荒川三歩

東京下町を自転車で散策しています。

東京の正岡子規(リメイク版)-2

2015年05月15日 | 散文
少し周辺を走ってみる。

(羽二重団子)

夏目漱石の「我輩は猫である」にも登場する団子屋。
店の隣が「芋坂」で、前面道路が「王子街道」である。



上野のお山で敗れた彰義隊は芋坂を転げ落ちて来て、店の敷地内に刀槍甲冑を投げ捨てて、王子街道を落ちて行ったという。



ここにも子規の句碑がある。

「芋坂の団子も月のゆかりかな」


(御隠殿跡・根岸薬師寺)

寛永寺門主を任された輪王寺宮は、第3世から幕末の第15世まで、親王あるいは天皇の猶子を迎えて継承して来た。

その別邸「御隠殿」があった場所である。

広大な敷地であったが彰義隊の戦いによって焼失し、現在その面影はない。


「樫の木の中に灯ともる夜寒哉」

「藤咲いて眼やみ籠るや薬師堂」

「老鶯若時鳥今竹林」


(豆富料理 笹乃雪)
前身は禁裏御用の店で、後西天皇の皇子が輪王寺宮に任じられたときに京都から同行した。
江戸で初めて絹ごし豆腐を作った店らしい。

笹に積もった雪のように美しい豆腐であったことから、宮様が「笹の雪」と名付けたのが店名の由来とか。
また、あまりにもおいしいので「以後2碗供せよ」とのお言葉により、膳には「あんかけ豆富」が2碗付く。
店頭に子規直筆の句碑がある。

「水無月や根岸涼しき篠の雪」

「朝顔に朝商ひす篠の雪」


(御行の松)
現在は小さな3代目の松が植わっているが、子規の存命中は東京でも有名な大木が茂っていたらしい。
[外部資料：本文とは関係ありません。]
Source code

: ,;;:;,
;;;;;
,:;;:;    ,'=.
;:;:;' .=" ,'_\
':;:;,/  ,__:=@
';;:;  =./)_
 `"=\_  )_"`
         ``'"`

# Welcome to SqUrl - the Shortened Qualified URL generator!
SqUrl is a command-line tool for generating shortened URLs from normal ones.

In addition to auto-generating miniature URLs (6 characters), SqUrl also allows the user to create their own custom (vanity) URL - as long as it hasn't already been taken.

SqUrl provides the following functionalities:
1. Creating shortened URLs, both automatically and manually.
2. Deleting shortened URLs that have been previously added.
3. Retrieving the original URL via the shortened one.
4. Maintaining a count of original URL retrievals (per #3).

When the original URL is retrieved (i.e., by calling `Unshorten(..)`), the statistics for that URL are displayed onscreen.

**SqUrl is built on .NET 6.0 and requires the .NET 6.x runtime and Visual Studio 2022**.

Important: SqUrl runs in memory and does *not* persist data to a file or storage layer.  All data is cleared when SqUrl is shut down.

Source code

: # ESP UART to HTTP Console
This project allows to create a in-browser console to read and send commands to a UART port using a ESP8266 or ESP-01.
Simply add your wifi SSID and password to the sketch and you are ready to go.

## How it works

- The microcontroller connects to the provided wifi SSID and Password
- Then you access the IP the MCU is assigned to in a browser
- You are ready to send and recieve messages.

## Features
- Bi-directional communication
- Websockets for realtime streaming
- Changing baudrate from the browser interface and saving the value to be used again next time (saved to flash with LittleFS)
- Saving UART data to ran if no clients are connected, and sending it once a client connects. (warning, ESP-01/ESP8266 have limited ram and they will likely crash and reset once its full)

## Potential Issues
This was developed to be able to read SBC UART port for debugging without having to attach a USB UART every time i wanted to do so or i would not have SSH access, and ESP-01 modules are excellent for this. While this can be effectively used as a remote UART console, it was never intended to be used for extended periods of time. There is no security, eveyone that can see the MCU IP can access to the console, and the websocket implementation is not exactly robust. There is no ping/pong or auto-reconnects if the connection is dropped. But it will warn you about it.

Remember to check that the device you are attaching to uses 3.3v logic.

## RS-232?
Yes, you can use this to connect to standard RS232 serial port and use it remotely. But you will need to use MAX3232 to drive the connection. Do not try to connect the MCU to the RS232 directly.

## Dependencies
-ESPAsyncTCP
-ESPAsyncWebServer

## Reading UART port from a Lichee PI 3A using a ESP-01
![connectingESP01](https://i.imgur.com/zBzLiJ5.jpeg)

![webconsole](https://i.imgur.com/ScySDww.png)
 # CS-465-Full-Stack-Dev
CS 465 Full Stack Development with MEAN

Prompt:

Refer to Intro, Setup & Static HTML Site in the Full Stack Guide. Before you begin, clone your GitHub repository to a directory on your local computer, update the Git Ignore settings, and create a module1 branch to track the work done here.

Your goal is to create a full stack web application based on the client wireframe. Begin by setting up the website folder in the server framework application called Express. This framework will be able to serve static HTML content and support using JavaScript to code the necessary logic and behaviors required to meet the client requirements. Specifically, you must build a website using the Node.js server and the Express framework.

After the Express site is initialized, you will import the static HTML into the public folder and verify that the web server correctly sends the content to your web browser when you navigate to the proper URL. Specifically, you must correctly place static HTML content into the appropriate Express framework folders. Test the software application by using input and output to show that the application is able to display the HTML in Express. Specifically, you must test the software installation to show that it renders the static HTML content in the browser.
子規はこの松が好きだったようで、春夏秋冬4首詠んでいる。

「遠クカラ見エシ此松氷茶屋」

「青々と冬を根岸の一つ松」

「松一本根岸の秋の姿かな」


「薄緑お行の松は霞みけり」


以上、子規が住んだ根岸の情景である。


その他下町の多くの場所で子規に出逢う。
・・・が、今日はこの辺りで。次につづく。